Investments, Regulation

Managers must deliberate franking ban

Asset managers that offer investments with excess franking credit refunds will need to rethink their offerings and prepare for likely client departures should Labor’s proposed franking ban transpire.

Plato Investment Management managing director Don Hamson said the firm employs an active strategy to capture more income and will consider other options for its investors to accommodate the loss in excess franking credits should the proposal become a reality.

“The difficulty is that if this new world comes in, then you’ve got two types of tax-exempt investors – the ones that can use full franking, such as charities, endowments and pensioners investing in their own name, versus pension-phase SMSFs and super funds that are going to miss out,” Hamson told a recent media briefing in Sydney.

“So we need to think about whether we create a product for those people; we may decide to do a new product for Australian equities, that is, a high-income fund with no franking.

“That’s a major question if this [ban] comes in.”

He said he expects some clients would move out of Plato’s Australian Share Income Fund as an outcome of an excess franking ban.

“It’s still an if, but we were told there’d be more demand for a high-income global strategy,” he said.

“Our numbers suggest that move will be about 20 per cent out of Australian equities into global. That’s pretty significant. And that’s the difference of franking.”

Plato senior portfolio manager Daniel Pennell said he also believes more investors would look offshore for income than they currently do today.

“Franking is the icing on the cake for clients, so there are other things we could do [to make up the difference] if it did come in, but we don’t think it’s going to come in the way it’s been [proposed] right now,” Pennell noted.

“A lot of institutional clients have moved globally in the last 10 to 15 years and in the SMSF statistics last year there was 1 per cent of direct equity in global, which is tiny.”

He added global stocks have offered better returns in the past five years.

“I think we’re seeing the natural tendency of people looking offshore and as the home bias breaks down, people become comfortable with names and start to understand global stocks, which is still an impediment,” he said.

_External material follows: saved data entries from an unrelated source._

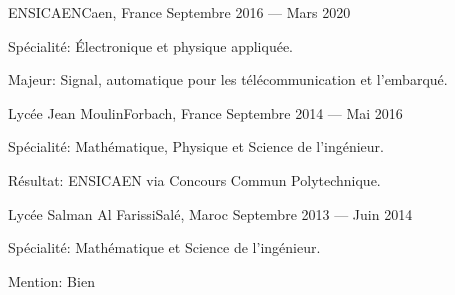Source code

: 
    {ENSICAEN}{Caen, France}
    {Septembre 2016 --- Mars 2020}
    {%
        \begin{additems}
            \item Spécialité: Électronique et physique appliquée.
            \item Majeur: Signal, automatique pour les télécommunication et l'embarqué.
        \end{additems}
    }

    {Lycée Jean Moulin}{Forbach, France}
    {Septembre 2014 --- Mai 2016}
    {%
        \begin{additems}
            \item Spécialité: Mathématique, Physique et Science de l'ingénieur.
            \item Résultat: ENSICAEN via Concours Commun Polytechnique.
        \end{additems}
    }

    {Lycée Salman Al Farissi}{Salé, Maroc}
    {Septembre 2013 --- Juin 2014}
    {%
        \begin{additems}
            \item Spécialité: Mathématique et Science de l'ingénieur.
            \item Mention: Bien
        \end{additems}
    }
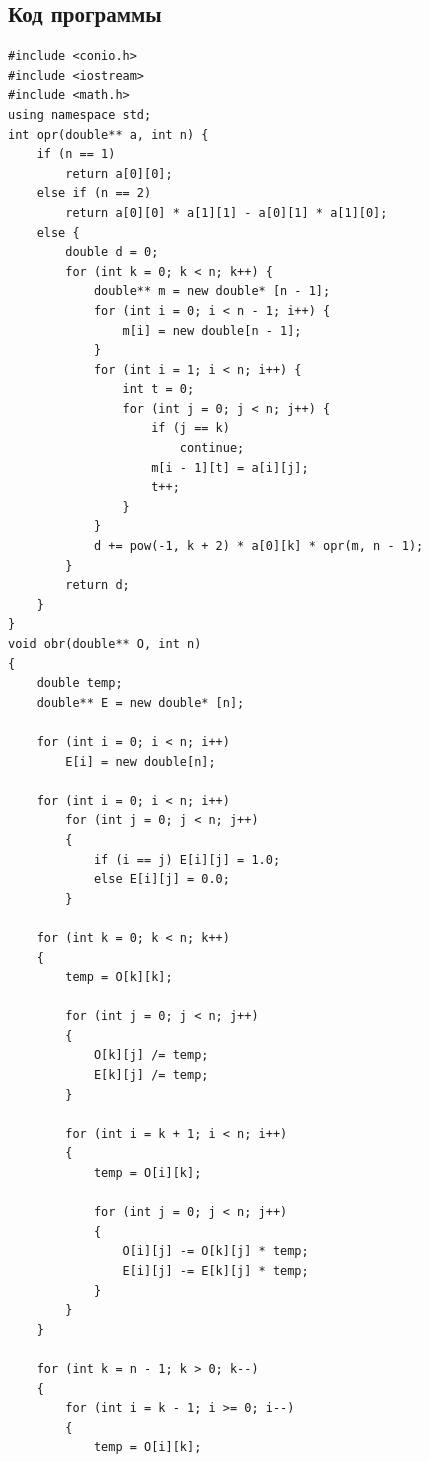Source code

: \documentclass[12pt,a4paper]{scrartcl}
\begin{document}
\subsection{Код программы}
\begin{verbatim}
#include <conio.h>
#include <iostream>
#include <math.h>
using namespace std;
int opr(double** a, int n) { 
    if (n == 1)
        return a[0][0];
    else if (n == 2)
        return a[0][0] * a[1][1] - a[0][1] * a[1][0];
    else {
        double d = 0;
        for (int k = 0; k < n; k++) {
            double** m = new double* [n - 1];
            for (int i = 0; i < n - 1; i++) {
                m[i] = new double[n - 1];
            }
            for (int i = 1; i < n; i++) {
                int t = 0;
                for (int j = 0; j < n; j++) {
                    if (j == k)
                        continue;
                    m[i - 1][t] = a[i][j];
                    t++;
                }
            }
            d += pow(-1, k + 2) * a[0][k] * opr(m, n - 1);
        }
        return d;
    }
}
void obr(double** O, int n)
{
    double temp;
    double** E = new double* [n];

    for (int i = 0; i < n; i++)
        E[i] = new double[n];

    for (int i = 0; i < n; i++)
        for (int j = 0; j < n; j++)
        {
            if (i == j) E[i][j] = 1.0;
            else E[i][j] = 0.0;
        }

    for (int k = 0; k < n; k++)
    {
        temp = O[k][k];

        for (int j = 0; j < n; j++)
        {
            O[k][j] /= temp;
            E[k][j] /= temp;
        }

        for (int i = k + 1; i < n; i++)
        {
            temp = O[i][k];

            for (int j = 0; j < n; j++)
            {
                O[i][j] -= O[k][j] * temp;
                E[i][j] -= E[k][j] * temp;
            }
        }
    }

    for (int k = n - 1; k > 0; k--)
    {
        for (int i = k - 1; i >= 0; i--)
        {
            temp = O[i][k];


\end{verbatim}
\end{document}
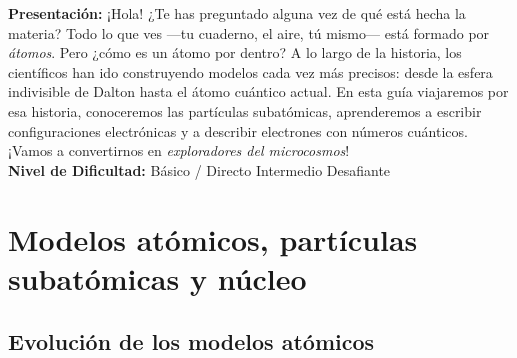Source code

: \documentclass[12pt, letterpaper]{article}
\begin{document}


\vspace{4pt}
\begin{cuadroinfo}
  \small
  \textbf{Presentación:} ¡Hola! ¿Te has preguntado alguna vez de qué está hecha la materia? Todo lo que ves —tu cuaderno, el aire, tú mismo— está formado por \emph{átomos}. Pero ¿cómo es un átomo por dentro? A lo largo de la historia, los científicos han ido construyendo modelos cada vez más precisos: desde la esfera indivisible de Dalton hasta el átomo cuántico actual. En esta guía viajaremos por esa historia, conoceremos las partículas subatómicas, aprenderemos a escribir configuraciones electrónicas y a describir electrones con números cuánticos. ¡Vamos a convertirnos en \emph{exploradores del microcosmos}!
  \\[4pt]
  \textbf{Nivel de Dificultad:}\quad
  \facil{} Básico / Directo \quad
  \medio{} Intermedio \quad
  \dificil{} Desafiante
\end{cuadroinfo}

\vspace{8pt}

\section{Modelos atómicos, partículas subatómicas y núcleo}

\subsection{Evolución de los modelos atómicos}
\end{document}
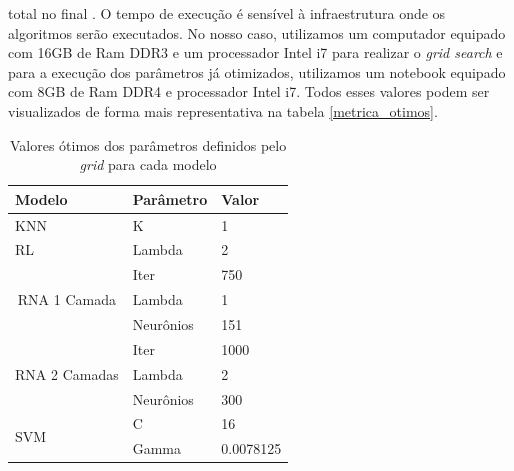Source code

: \documentclass[10pt, conference, compsocconf]{IEEEtran}
\begin{document}
total no final \cite{octave:tictoc}. O tempo de execução é sensível à infraestrutura onde os algoritmos serão executados. No nosso caso, utilizamos um computador equipado com 16GB de Ram DDR3 e um processador Intel i7 para realizar o \textit{grid search} e para a execução dos parâmetros já otimizados, utilizamos um notebook equipado com 8GB de Ram DDR4 e processador Intel i7.
Todos esses valores podem ser visualizados de forma mais 
representativa na tabela \ref{metrica_otimos}.

\begin{table}[]
\centering
\caption{Valores ótimos dos parâmetros definidos pelo \textit{grid} para cada modelo}
\label{parametros}
\begin{tabular}{|l|l|l|}
\hline
Modelo                                              & \multicolumn{1}{|l|}{Parâmetro} & Valor     \\ \hline
KNN                                                 & K                              & 1         \\ \hline
RL                                                  & Lambda                         & 2         \\ \hline
\multicolumn{1}{|c|}{\multirow{3}{*}{RNA 1 Camada}} & Iter                           & 750       \\
\multicolumn{1}{|c|}{}                              & Lambda                         & 1         \\
\multicolumn{1}{|c|}{}                              & Neurônios                      & 151       \\ \hline
\multirow{3}{*}{RNA 2 Camadas}                      & Iter                           & 1000      \\
                                                    & Lambda                         & 2         \\
                                                    & Neurônios                      & 300       \\ \hline
\multirow{2}{*}{SVM}                                & C
& 16        \\
                                                    & Gamma                          & 0.0078125 \\ \hline
\end{tabular}
\end{table}
\end{document}

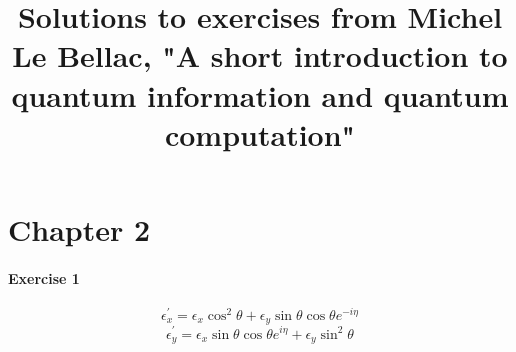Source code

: \documentclass[a4paper]{article}
\title{Solutions to exercises from Michel Le Bellac, "A short introduction to quantum information and quantum computation"}
\date{}
\begin{document}
\maketitle
\tableofcontents

\section{Chapter 2}

\paragraph{Exercise 1}

$$
    \epsilon_{x}^{'} = \epsilon_{x} \cos^{2}\theta + \epsilon_{y} \sin\theta \cos\theta e^{-i \eta}
$$
$$
    \epsilon_{y}^{'} = \epsilon_{x} \sin\theta \cos\theta e^{i \eta} + \epsilon_{y} \sin^{2}\theta
$$
\end{document}
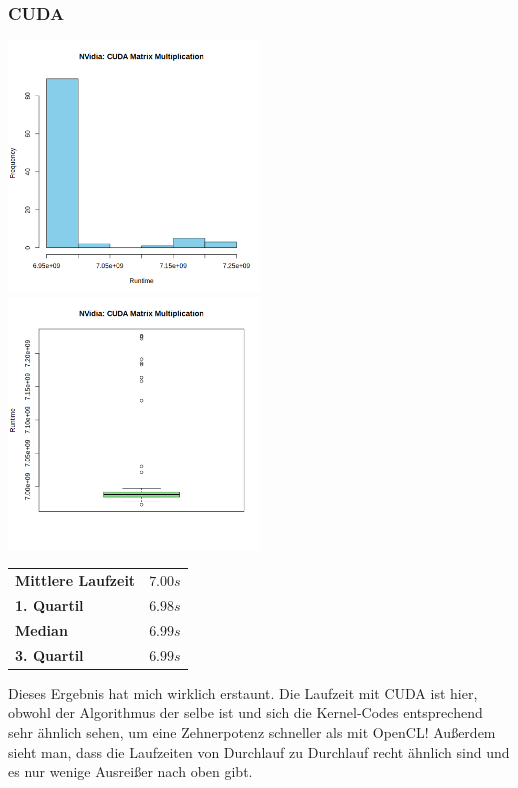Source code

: \documentclass[12pt]{article}
\begin{document}
	\subsubsection*{CUDA}
	\includegraphics[width=0.5\textwidth]{../statistics/nvidia/cuda/histogram_matmul.png}
	\includegraphics[width=0.5\textwidth]{../statistics/nvidia/cuda/boxplot_matmul.png}
	\\
	\begin{center}
		\begin{tabular}{|l|l|}
			\toprule
			\textbf{Mittlere Laufzeit} 		& $7.00s$ \\
			\textbf{1. Quartil}				& $6.98s$ \\
			\textbf{Median}					& $6.99s$  \\
			\textbf{3. Quartil}				& $6.99s$  \\
			\bottomrule
		\end{tabular}
	\end{center}
	\medskip
	
	Dieses Ergebnis hat mich wirklich erstaunt. 
	Die Laufzeit mit CUDA ist hier, obwohl der Algorithmus der selbe ist und sich die Kernel-Codes entsprechend sehr ähnlich sehen, um eine Zehnerpotenz schneller als mit OpenCL!
	Außerdem sieht man, dass die Laufzeiten von Durchlauf zu Durchlauf recht ähnlich sind und es nur wenige Ausreißer nach oben gibt.
	
\end{document}
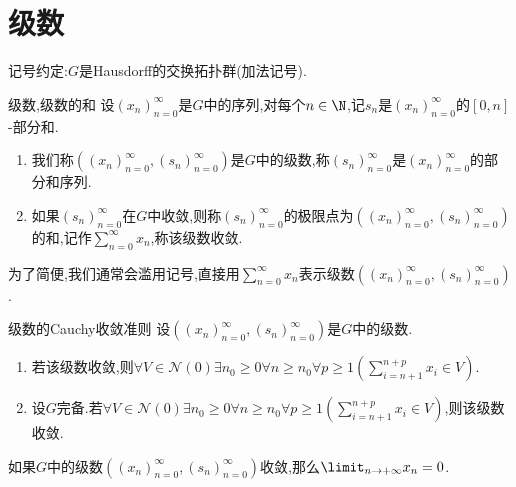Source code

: \section{级数}

记号约定:$G$是Hausdorff的交换拓扑群(加法记号).

\begin{definition}{级数,级数的和}{}
	设$\left(x_{n}\right)_{n=0}^{\infty}$是$G$中的序列,对每个$n\in\N$,记$s_{n}$是$\left(x_{n}\right)_{n=0}^{\infty}$的$\left[0,n\right]$-部分和.
	\begin{enumerate}
		\item 我们称$\left(\left(x_{n}\right)_{n=0}^{\infty},\left(s_{n}\right)_{n=0}^{\infty}\right)$是$G$中的级数,称$\left(s_{n}\right)_{n=0}^{\infty}$是$\left(x_{n}\right)_{n=0}^{\infty}$的部分和序列.
		\item 如果$\left(s_{n}\right)_{n=0}^{\infty}$在$G$中收敛,则称$\left(s_{n}\right)_{n=0}^{\infty}$的极限点为$\left(\left(x_{n}\right)_{n=0}^{\infty},\left(s_{n}\right)_{n=0}^{\infty}\right)$的和,记作$\sum\limits_{n=0}^{\infty}x_{n}$,称该级数收敛.
	\end{enumerate}
\end{definition}

\begin{convention}{}{}
	为了简便,我们通常会滥用记号,直接用$\sum\limits_{n=0}^{\infty}x_{n}$表示级数$\left(\left(x_{n}\right)_{n=0}^{\infty},\left(s_{n}\right)_{n=0}^{\infty}\right)$.
\end{convention}

\begin{proposition}{级数的Cauchy收敛准则}{}
	设$\left(\left(x_{n}\right)_{n=0}^{\infty},\left(s_{n}\right)_{n=0}^{\infty}\right)$是$G$中的级数.
	\begin{enumerate}
		\item 若该级数收敛,则$\forall V\in\mathcal{N}\left(0\right)\exists n_{0}\geq 0\forall n\geq n_{0}\forall p\geq 1\left(\sum\limits_{i=n+1}^{n+p}x_{i}\in V\right)$.
		\item 设$G$完备.若$\forall V\in\mathcal{N}\left(0\right)\exists n_{0}\geq 0\forall n\geq n_{0}\forall p\geq 1\left(\sum\limits_{i=n+1}^{n+p}x_{i}\in V\right)$,则该级数收敛.
	\end{enumerate}
\end{proposition}

\begin{proposition}{}{}
	如果$G$中的级数$\left(\left(x_{n}\right)_{n=0}^{\infty},\left(s_{n}\right)_{n=0}^{\infty}\right)$收敛,那么$\limit_{n\to+\infty}x_{n}=0$.
\end{proposition}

“We’ve experienced more and more investors and advisers looking at us because they realise global is a massive asset class and they’re not allocated there, although we haven’t seen this for income extensively, but we think you should.”

Earlier this month, the fund manager announced it had launched an online petition to help protect the dividend imputation system and ensure positive financial outcomes for retirees in light of the opposition’s policy proposal to scrap excess franking credit refunds.

The petition, found at, had attracted over 500 electronic registrations at the time.